Code4lib 2011 report -- part I

Code4lib 2011 in Bloomington, IN

So it took me a while to process all that happened during the conference and come up with a short summary. I am not aiming to be anywhere near comprehensive, Code4lib grows fast and there’s quite a lot of stuff going on each year! This year’s talks covered a vast selection of subjects, ranging from back-end software topics (databases and search engines with the ubiquitous Solr, tuning, ranking and merging results from different sources) to front-end user interfaces (usability, testing, data visualization and mash-ups).

Code4lib 2011 took place in Bloomington, Indiana on the Indiana University campus (the Memorial Union building to be exact). It was quite a successful choice of venue, in my opinion. Having the hotel and the lecture rooms (and the food hall with Starbucks to get your daily coffee fix :) all in one place encouraged attendees and speakers alike to share ideas and discuss things long after the scheduled talks had ended.

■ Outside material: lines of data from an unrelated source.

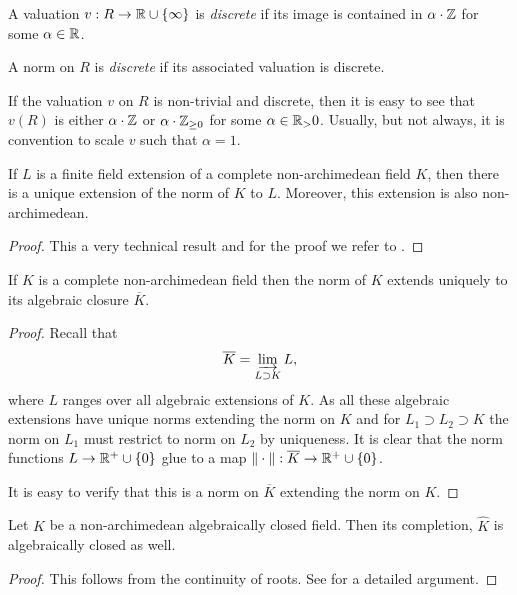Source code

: \begin{definition}
	A valuation $v: R \to \mathbb{R} \cup \{\infty\} $ is \emph{discrete} if its image is contained in $\alpha \cdot \mathbb{Z}$ for some $\alpha \in \mathbb{R}$. 

	A norm on  $R$ is \emph{discrete} if its associated valuation is discrete.
\end{definition}
If the valuation $v$ on $R$ is non-trivial and discrete, then it is easy to see that $v(R)$ is either $\alpha \cdot \mathbb{Z}$ or $\alpha \cdot \mathbb{Z}_{\ge 0}$ for some $\alpha \in \mathbb{R}_> 0$. 
Usually, but not always, it is convention to scale $v$ such that $\alpha = 1$. 



\begin{theorem}\label{thm:norm_finite_field_ext}
	If $L$ is a finite field extension of a complete non-archimedean field $K$, then there is a unique extension of the norm of $K$ to $L$. Moreover, this extension is also non-archimedean.
\end{theorem}
\begin{proof}
	This a very technical result and for the proof we refer to \cite[][appendix A]{boschLecturesFormalRigid2014}. 
\end{proof}
\begin{corollary}
	If $K$ is a complete non-archimedean field then the norm of  $K$ extends uniquely to its algebraic closure $\overline{K}$.
\end{corollary}
\begin{proof}
	Recall that \[
	\overline{K} = \varinjlim_{L \supset K} L
	,\] 
	where $L$ ranges over all algebraic extensions of $K$. 
	As all these algebraic extensions have unique norms extending  the norm on $K$ and for $L_1 \supset L_2 \supset K$ the norm on  $L_1$ must restrict to norm on $L_2$ by uniqueness. 
	It is clear that the norm functions $L \to \mathbb{R}^{+} \cup \{0\} $ glue to a map $\|\cdot \|: \overline{K} \to \mathbb{R}^{+} \cup \{0\} $. 

	It is easy to verify that this is a norm on $\overline{K}$ extending the norm on $K$. 
\end{proof}

\begin{theorem}
	Let $K$ be a non-archimedean algebraically closed field. 
	Then its completion, $\widehat K$ is algebraically closed as well. 
\end{theorem}
\begin{proof}
	This follows from the continuity of roots. See \cite[][lem A.6]{boschLecturesFormalRigid2014} for a detailed argument. 
\end{proof}

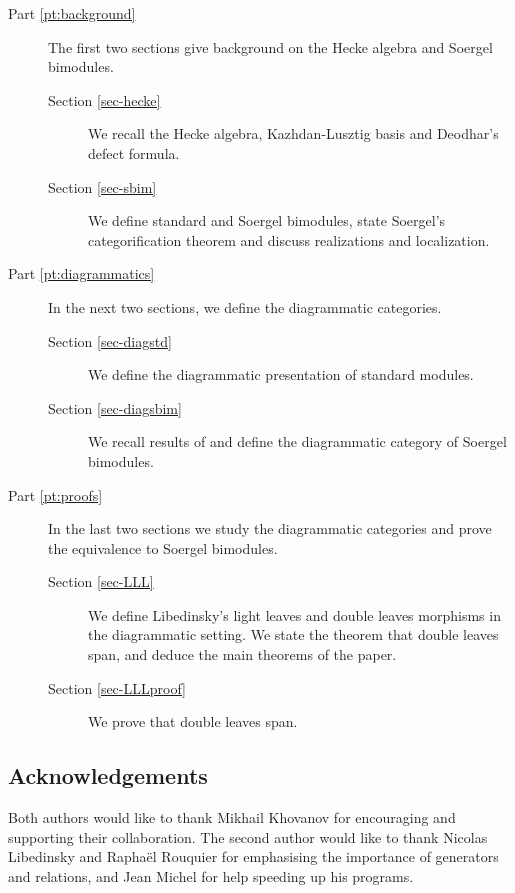 \begin{description}
\item[Part \ref{pt:background}] The first two sections give background on the Hecke algebra and Soergel bimodules.
\begin{description}
  \item[Section \ref{sec-hecke}] We recall the Hecke algebra, Kazhdan-Lusztig basis and Deodhar's defect formula.
  \item[Section \ref{sec-sbim}] We define standard and Soergel bimodules, state Soergel's categorification theorem and discuss realizations and localization.
\end{description}
\item[Part \ref{pt:diagrammatics}] In the next two sections, we define the diagrammatic categories.
 \begin{description}
 \item[Section \ref{sec-diagstd}] We define the diagrammatic presentation of standard modules.
 \item[Section \ref{sec-diagsbim}] We recall results of \cite{EDihedral} and define the diagrammatic category of Soergel bimodules.
  \end{description}
\item[Part \ref{pt:proofs}] In the last two sections we study the diagrammatic categories and prove the equivalence to Soergel bimodules.
\begin{description}
  \item[Section \ref{sec-LLL}] We define Libedinsky's light leaves and double leaves morphisms in the diagrammatic setting. We state the theorem that double leaves span, and deduce the main theorems of the paper.
\item[Section \ref{sec-LLLproof}] We prove that double leaves span.
  \end{description}

\end{description}

\subsection{Acknowledgements} Both authors would like to thank Mikhail Khovanov for encouraging and supporting their collaboration. The second author would like to thank Nicolas Libedinsky and Rapha\"el Rouquier for emphasising the importance of generators and relations, and Jean Michel for help speeding up his programs.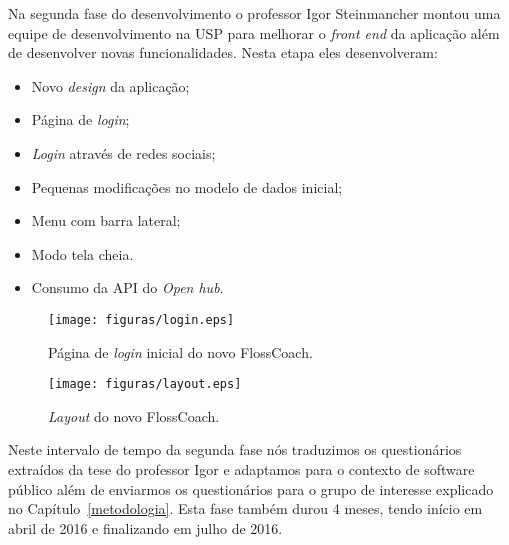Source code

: Na segunda fase do desenvolvimento o professor Igor Steinmancher montou uma equipe 
de desenvolvimento na USP para melhorar o \textit{front end} da aplicação além
de desenvolver novas funcionalidades. Nesta etapa eles desenvolveram:
\begin{itemize}
\item Novo \textit{design} da aplicação;
\item Página de \textit{login}; 
\item \textit{Login} através de redes sociais;
\item Pequenas modificações no modelo de dados inicial;
\item Menu com barra lateral;
\item Modo tela cheia.
\item Consumo da API do \textit{Open hub}.
\end{itemize}

\begin{figure}[h]
	\centering
	\label{fig:prototipo}
		\texttt{[image: figuras/login.eps]}
	\caption{Página de \textit{login} inicial do novo FlossCoach.}
\end{figure}


\begin{figure}[h]
	\centering
	\label{fig:prototipo}
		\texttt{[image: figuras/layout.eps]}
	\caption{\textit{Layout} do novo FlossCoach.}
\end{figure}


Neste intervalo de tempo da segunda fase nós traduzimos os questionários extraídos
da tese do professor Igor e adaptamos para o contexto de software público além de 
enviarmos os questionários para o grupo de interesse explicado no Capítulo~\ref{metodologia}.
Esta fase também durou 4 meses, tendo início em abril de 2016 e finalizando em julho de 2016.



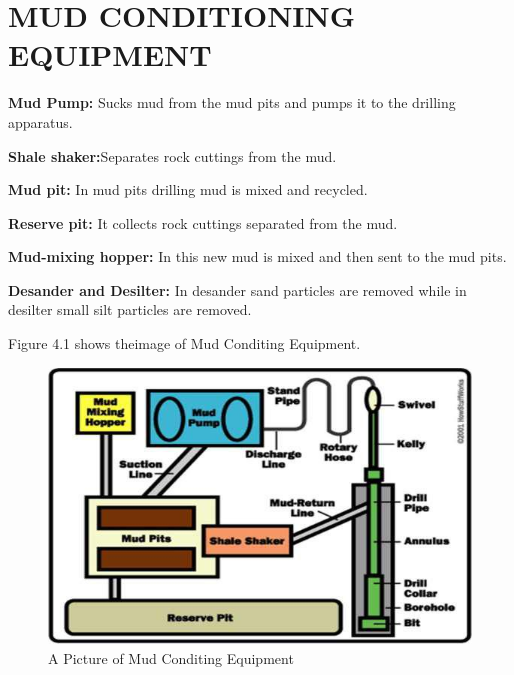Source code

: \chapter{MUD CONDITIONING EQUIPMENT}

\textbf{Mud Pump:} Sucks mud from the mud pits and pumps it to the drilling apparatus.

\vspace{1em}

\noindent \textbf{Shale shaker:}Separates rock cuttings from the mud.

\vspace{1em}

\noindent \textbf{Mud pit:} In mud pits drilling mud is mixed and recycled. 

\vspace{1em}

\noindent \textbf{Reserve pit:} It collects rock cuttings separated from the mud.

\vspace{1em}

\noindent \textbf{Mud-mixing hopper:} In this new mud is mixed and then sent to the mud pits.

\vspace{1em}

\noindent \textbf{Desander and Desilter:} In desander sand particles are removed while in desilter small silt particles are removed.

\vspace{1em}

\noindent Figure 4.1 shows theimage of Mud Conditing Equipment.

\vspace{1em}

\begin{figure}[h]
\includegraphics[scale=0.6]{images/Mudconditingequipment}
\centering 
\caption{A Picture of Mud Conditing Equipment}
\end{figure}



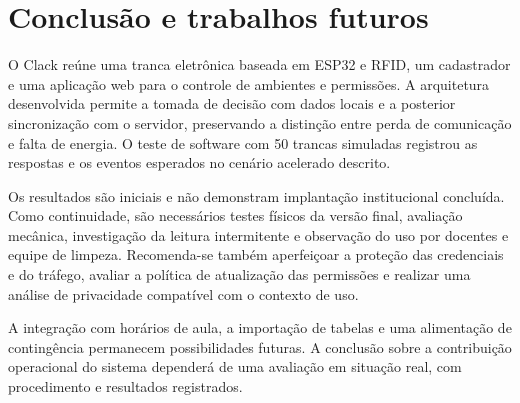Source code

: \documentclass[12pt]{article}
\begin{document}
\section{Conclusão e trabalhos futuros}

O Clack reúne uma tranca eletrônica baseada em ESP32 e RFID, um cadastrador e uma aplicação web para o controle de ambientes e permissões. A arquitetura desenvolvida permite a tomada de decisão com dados locais e a posterior sincronização com o servidor, preservando a distinção entre perda de comunicação e falta de energia. O teste de software com 50 trancas simuladas registrou as respostas e os eventos esperados no cenário acelerado descrito.

Os resultados são iniciais e não demonstram implantação institucional concluída. Como continuidade, são necessários testes físicos da versão final, avaliação mecânica, investigação da leitura intermitente e observação do uso por docentes e equipe de limpeza. Recomenda-se também aperfeiçoar a proteção das credenciais e do tráfego, avaliar a política de atualização das permissões e realizar uma análise de privacidade compatível com o contexto de uso.

A integração com horários de aula, a importação de tabelas e uma alimentação de contingência permanecem possibilidades futuras. A conclusão sobre a contribuição operacional do sistema dependerá de uma avaliação em situação real, com procedimento e resultados registrados.

\nocite{cruzjunior2024,fornaciari2023,ifsulregulamento}
\clearpage


\end{document}
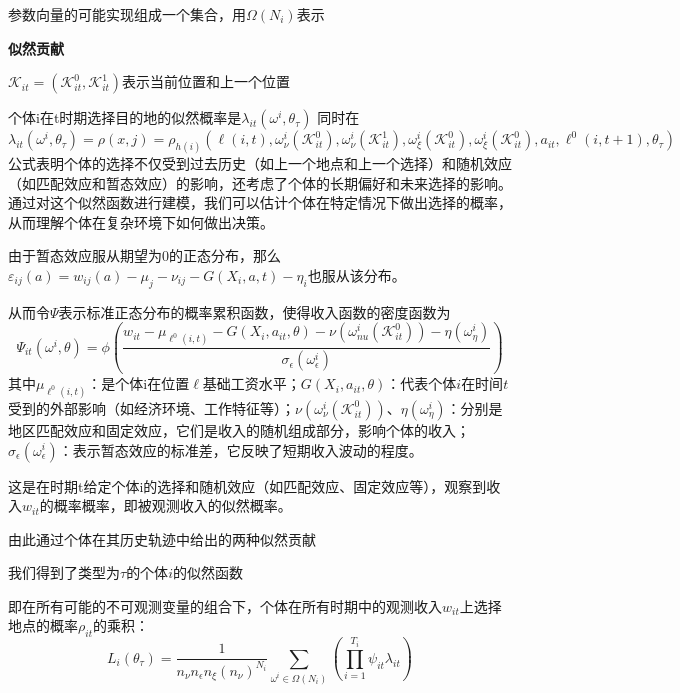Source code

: \documentclass[10pt,a4paper]{article}
\begin{document}
参数向量的可能实现组成一个集合，用$\Omega(N_{i})$表示

\textbf{似然贡献}

$\mathcal{K}_{it}=(\mathcal{K}_{it}^{0},\mathcal{K}_{it}^{1})$表示当前位置和上一个位置

个体i在t时期选择目的地的似然概率是$\lambda_{it}(\omega^{i},\theta_{\tau})$
同时在
\begin{equation}
  \lambda_{it}(\omega^{i},\theta_{\tau})=\rho(x,j)=\rho_{h(i)}(\ell(i,t),\omega_{\nu}^{i}(\mathcal{K}_{it}^{0}),\omega_{\nu}^{i}(\mathcal{K}_{it}^{1}),\omega_{\xi}^{i}(\mathcal{K}_{it}^{0}),\omega_{\xi}^{i}(\mathcal{K}_{it}^{0}),a_{it},\ell^{0}(i,t+1),\theta_{\tau})
\end{equation}
公式表明个体的选择不仅受到过去历史（如上一个地点和上一个选择）和随机效应（如匹配效应和暂态效应）的影响，还考虑了个体的长期偏好和未来选择的影响。
通过对这个似然函数进行建模，我们可以估计个体在特定情况下做出选择的概率，从而理解个体在复杂环境下如何做出决策。


由于暂态效应服从期望为0的正态分布，那么$\varepsilon_{ij}(a)=w_{ij}(a)-\mu_j-\nu_{ij}-G(X_i,a,t)-\eta_i$也服从该分布。

从而令$\Psi$表示标准正态分布的概率累积函数，使得收入函数的密度函数为
\begin{equation}
  \Psi_{it}(\omega^{i},\theta)=\phi(\frac{w_{it} - \mu_{\ell^{0}(i,t)}-G(X_{i},a_{it},\theta)-\nu(\omega_{nu}^{i}(\mathcal{K}_{it}^{0}))-\eta(\omega_{\eta}^{i})  }{\sigma_{\epsilon}(\omega_{\epsilon}^{i})})
\end{equation}
其中$\mu_{\ell^{0}(i,t)}$：是个体i在位置$\ell$基础工资水平；$G(X_i, a_{it}, \theta)$：代表个体$i$在时间$t$受到的外部影响（如经济环境、工作特征等）；$\nu(\omega_{\nu}^i(\mathcal{K}_{it}^0))$、$\eta(\omega_{\eta}^i)$：分别是地区匹配效应和固定效应，它们是收入的随机组成部分，影响个体的收入；$\sigma_{\epsilon}(\omega_{\epsilon}^i)$：表示暂态效应的标准差，它反映了短期收入波动的程度。

这是在时期t给定个体i的选择和随机效应（如匹配效应、固定效应等），观察到收入$w_{it}$的概率概率，即被观测收入的似然概率。

由此通过个体在其历史轨迹中给出的两种似然贡献

我们得到了类型为$\tau$的个体$i$的似然函数

即在所有可能的不可观测变量的组合下，个体在所有时期中的观测收入$w_{it}$上选择地点的概率$\rho_{it}$的乘积：
\begin{equation}
  L_{i}(\theta_{\tau})=\frac{1}{n_{\nu}n_{\epsilon}n_{\xi}(n_{\nu})^{N_{i}}} \sum\limits_{\omega^{i}\in\Omega(N_{i})}(\prod\limits_{i=1}^{T_{i}} \psi_{it}\lambda_{it})
\end{equation}
\end{document}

A thing that, I felt, worked really well was the rather short duration of talks. About 20-30 minutes per talk seems perfectly balanced, giving enough time for the speaker to present his material without having the audience yawning :). As usual, each day’s session concluded with the Lightning Talks, five-minute-long ramblings on random subjects. I must say I enjoyed them quite a bit, with some being even more educational and entertaining than the scheduled lectures.

Pre-conference day

The conference started for good on Tuesday the 5th, but most people showed up on Monday to attend the pre-conference sessions. There were quite a few things going on at once, with at least four or five parallel tracks in both the morning and afternoon slots. I chose to attend the “What’s new in Solr” talk by Erik Hatcher and the “Pre-conference Un-conference”… well, not a talk so much but a free-form discussion and brain storming among the attendees.

I think Erik Hatcher is a frequent Code4lib speaker (at least I remember him having a talk at the 2009 Code4lib) always covering latest advances in Lucene and Solr. He works for Lucid Imagination, a company that provides commercial support for Solr and has a few paid developers on the project, so he’s really a first hand source of information on the cutting-edge Solr development efforts. This and other talks only solidified my belief that Solr is a huge thing in the library-land at the moment, with pretty much every next-generation catalog using it (Blacklight, VuFind) and lots of other smaller or bigger archive projects building on top of it (e.g Smithsonian/NASA Astrophysics Data System covered during one of the talks). Anyway, some of the more notable new Solr features include the so-called field collapsing, or in other words, record grouping ability. This is a pretty powerful feature that allows you to group results with the same field value in a single (or more) entry so it appears as a single document. There are many ways to use this feature: one example is document de-duplication. It’s easy to think about this feature as a faceted search with top documents for a facet (or group query) returned right away. There have been a bunch of improvements to faceting in general: pivot aka “hierarchical” facets, “term” type for filter/facet queries and many more. Solr development is thriving and there have been so many new things and improvements mentioned (ICU filters, spatial queries, edismax, spell checking, auto-suggest, UIMA) that it’s impossible to cover them in one paragraph. For more information check Erik’s slides, available on-line.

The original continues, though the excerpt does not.